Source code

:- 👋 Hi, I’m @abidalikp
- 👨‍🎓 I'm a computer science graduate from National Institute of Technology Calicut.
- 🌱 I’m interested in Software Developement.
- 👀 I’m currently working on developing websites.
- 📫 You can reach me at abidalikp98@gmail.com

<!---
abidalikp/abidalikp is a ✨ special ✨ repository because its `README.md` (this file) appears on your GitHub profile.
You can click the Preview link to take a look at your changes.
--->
—————
Work task: The response must contain every entry, each one identical to the original.

Solved problem:
Source code

:- 👋 Hi, I’m @abidalikp
- 👨‍🎓 I'm a computer science graduate from National Institute of Technology Calicut.
- 🌱 I’m interested in Software Developement.
- 👀 I’m currently working on developing websites.
- 📫 You can reach me at abidalikp98@gmail.com

<!---
abidalikp/abidalikp is a ✨ special ✨ repository because its `README.md` (this file) appears on your GitHub profile.
You can click the Preview link to take a look at your changes.
--->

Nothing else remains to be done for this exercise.